■ **ACTIVITY**
Return every line from the one with "Ele fornece um" through the one with "in Isuue #66", inclusive, exactly as it appears below.

■ **RECORDED DATA**
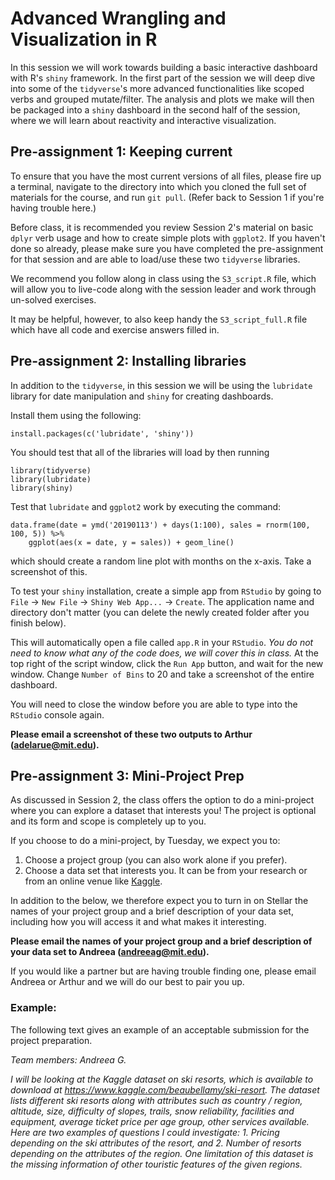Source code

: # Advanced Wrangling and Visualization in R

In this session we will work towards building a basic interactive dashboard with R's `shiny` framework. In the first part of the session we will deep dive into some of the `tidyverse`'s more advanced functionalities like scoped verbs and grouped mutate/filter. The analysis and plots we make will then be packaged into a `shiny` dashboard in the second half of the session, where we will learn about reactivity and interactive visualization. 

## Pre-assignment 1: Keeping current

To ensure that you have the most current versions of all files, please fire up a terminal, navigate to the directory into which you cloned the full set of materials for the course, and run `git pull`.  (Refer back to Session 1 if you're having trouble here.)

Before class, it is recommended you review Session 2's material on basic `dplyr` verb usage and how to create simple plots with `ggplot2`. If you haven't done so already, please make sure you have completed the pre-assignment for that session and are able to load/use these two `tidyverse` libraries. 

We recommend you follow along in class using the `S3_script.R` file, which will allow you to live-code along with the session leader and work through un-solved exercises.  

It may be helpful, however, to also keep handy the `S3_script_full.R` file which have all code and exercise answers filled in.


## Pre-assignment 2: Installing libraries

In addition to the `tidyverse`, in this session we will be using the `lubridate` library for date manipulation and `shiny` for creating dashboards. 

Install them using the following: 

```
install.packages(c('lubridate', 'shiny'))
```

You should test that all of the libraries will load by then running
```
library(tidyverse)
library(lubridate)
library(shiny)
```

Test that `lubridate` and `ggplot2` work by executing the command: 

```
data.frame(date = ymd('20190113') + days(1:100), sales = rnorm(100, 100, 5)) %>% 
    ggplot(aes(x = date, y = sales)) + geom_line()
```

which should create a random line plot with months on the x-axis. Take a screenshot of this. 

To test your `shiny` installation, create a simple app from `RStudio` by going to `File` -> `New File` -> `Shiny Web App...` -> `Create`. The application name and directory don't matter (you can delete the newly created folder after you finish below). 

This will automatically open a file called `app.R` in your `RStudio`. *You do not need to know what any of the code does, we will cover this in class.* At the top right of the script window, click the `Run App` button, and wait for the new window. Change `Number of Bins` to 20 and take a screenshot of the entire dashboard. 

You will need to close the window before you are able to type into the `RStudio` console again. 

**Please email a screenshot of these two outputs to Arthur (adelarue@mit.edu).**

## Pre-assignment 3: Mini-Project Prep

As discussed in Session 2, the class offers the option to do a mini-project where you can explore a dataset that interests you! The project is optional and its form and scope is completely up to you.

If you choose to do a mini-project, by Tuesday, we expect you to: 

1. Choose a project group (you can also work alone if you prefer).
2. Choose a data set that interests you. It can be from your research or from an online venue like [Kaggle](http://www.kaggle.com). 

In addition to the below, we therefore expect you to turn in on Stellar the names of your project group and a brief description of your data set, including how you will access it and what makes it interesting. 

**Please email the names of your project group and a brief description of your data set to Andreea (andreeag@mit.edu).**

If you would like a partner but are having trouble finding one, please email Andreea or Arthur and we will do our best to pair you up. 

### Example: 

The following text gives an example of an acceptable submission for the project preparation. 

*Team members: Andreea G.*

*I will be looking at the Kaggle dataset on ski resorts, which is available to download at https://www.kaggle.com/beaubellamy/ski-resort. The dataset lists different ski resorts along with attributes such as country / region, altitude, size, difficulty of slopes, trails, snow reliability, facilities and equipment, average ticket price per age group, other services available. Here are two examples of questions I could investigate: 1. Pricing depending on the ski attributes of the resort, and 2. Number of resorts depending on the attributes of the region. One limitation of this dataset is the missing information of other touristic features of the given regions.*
* * *
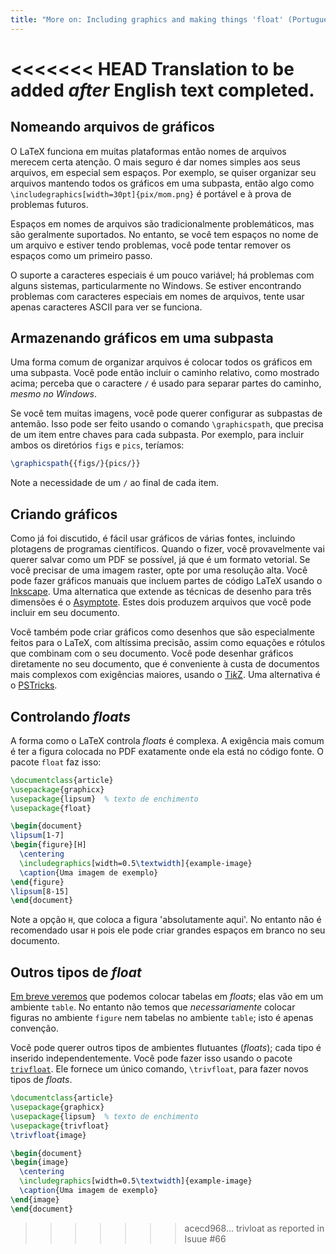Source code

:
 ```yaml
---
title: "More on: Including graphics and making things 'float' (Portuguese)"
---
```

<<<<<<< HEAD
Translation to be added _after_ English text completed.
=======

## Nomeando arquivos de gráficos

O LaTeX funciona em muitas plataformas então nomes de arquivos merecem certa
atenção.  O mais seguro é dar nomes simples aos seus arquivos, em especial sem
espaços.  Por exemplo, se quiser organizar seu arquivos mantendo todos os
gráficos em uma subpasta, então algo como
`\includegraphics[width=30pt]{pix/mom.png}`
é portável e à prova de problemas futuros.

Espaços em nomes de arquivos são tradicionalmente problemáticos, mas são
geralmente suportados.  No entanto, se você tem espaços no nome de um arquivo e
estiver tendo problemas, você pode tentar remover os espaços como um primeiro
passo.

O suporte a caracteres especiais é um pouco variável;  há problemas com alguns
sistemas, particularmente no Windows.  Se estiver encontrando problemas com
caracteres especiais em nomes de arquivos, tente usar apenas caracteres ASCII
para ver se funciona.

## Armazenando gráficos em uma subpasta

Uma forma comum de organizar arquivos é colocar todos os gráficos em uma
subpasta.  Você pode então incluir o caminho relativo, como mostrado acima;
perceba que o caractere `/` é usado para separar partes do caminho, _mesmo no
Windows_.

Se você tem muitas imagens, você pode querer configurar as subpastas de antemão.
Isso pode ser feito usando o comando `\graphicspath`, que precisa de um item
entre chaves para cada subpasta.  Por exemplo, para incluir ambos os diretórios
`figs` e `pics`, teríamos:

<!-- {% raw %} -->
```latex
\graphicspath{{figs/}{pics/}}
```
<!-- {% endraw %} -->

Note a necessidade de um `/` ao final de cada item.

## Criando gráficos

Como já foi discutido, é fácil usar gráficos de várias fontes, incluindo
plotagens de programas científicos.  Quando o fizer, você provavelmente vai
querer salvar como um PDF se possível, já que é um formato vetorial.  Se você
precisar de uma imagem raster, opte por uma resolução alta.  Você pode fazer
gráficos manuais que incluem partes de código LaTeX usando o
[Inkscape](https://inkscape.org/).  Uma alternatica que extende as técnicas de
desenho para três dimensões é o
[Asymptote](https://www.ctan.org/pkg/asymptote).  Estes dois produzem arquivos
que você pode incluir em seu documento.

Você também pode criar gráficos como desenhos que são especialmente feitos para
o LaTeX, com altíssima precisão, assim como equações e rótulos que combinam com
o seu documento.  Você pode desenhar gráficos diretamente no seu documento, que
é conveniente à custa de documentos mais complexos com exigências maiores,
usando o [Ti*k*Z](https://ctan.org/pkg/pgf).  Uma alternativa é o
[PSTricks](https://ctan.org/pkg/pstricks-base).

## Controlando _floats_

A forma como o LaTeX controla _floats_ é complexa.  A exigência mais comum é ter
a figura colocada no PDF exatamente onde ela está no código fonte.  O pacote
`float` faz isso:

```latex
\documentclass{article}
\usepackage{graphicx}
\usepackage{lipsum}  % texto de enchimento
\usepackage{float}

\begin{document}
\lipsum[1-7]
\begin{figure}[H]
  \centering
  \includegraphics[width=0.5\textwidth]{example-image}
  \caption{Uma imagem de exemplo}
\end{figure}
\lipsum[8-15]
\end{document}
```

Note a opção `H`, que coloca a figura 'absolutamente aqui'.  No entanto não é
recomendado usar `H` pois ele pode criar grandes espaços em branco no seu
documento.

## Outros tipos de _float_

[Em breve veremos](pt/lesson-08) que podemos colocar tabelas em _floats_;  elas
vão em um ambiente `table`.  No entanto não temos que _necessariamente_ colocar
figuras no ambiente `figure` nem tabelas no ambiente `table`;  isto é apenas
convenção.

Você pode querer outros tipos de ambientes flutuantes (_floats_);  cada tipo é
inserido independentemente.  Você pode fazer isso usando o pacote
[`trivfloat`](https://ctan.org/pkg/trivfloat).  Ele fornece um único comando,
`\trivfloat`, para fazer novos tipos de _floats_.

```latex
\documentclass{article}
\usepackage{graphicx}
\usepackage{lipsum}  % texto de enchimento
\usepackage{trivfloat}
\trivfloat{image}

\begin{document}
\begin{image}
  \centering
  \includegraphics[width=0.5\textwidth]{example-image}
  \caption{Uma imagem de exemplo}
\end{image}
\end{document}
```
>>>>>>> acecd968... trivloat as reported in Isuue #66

■ **SOLVED EXERCISE**
[`trivfloat`](https://ctan.org/pkg/trivfloat).  Ele fornece um único comando,
`\trivfloat`, para fazer novos tipos de _floats_.

```latex
\documentclass{article}
\usepackage{graphicx}
\usepackage{lipsum}  % texto de enchimento
\usepackage{trivfloat}
\trivfloat{image}

\begin{document}
\begin{image}
  \centering
  \includegraphics[width=0.5\textwidth]{example-image}
  \caption{Uma imagem de exemplo}
\end{image}
\end{document}
```
>>>>>>> acecd968... trivloat as reported in Isuue #66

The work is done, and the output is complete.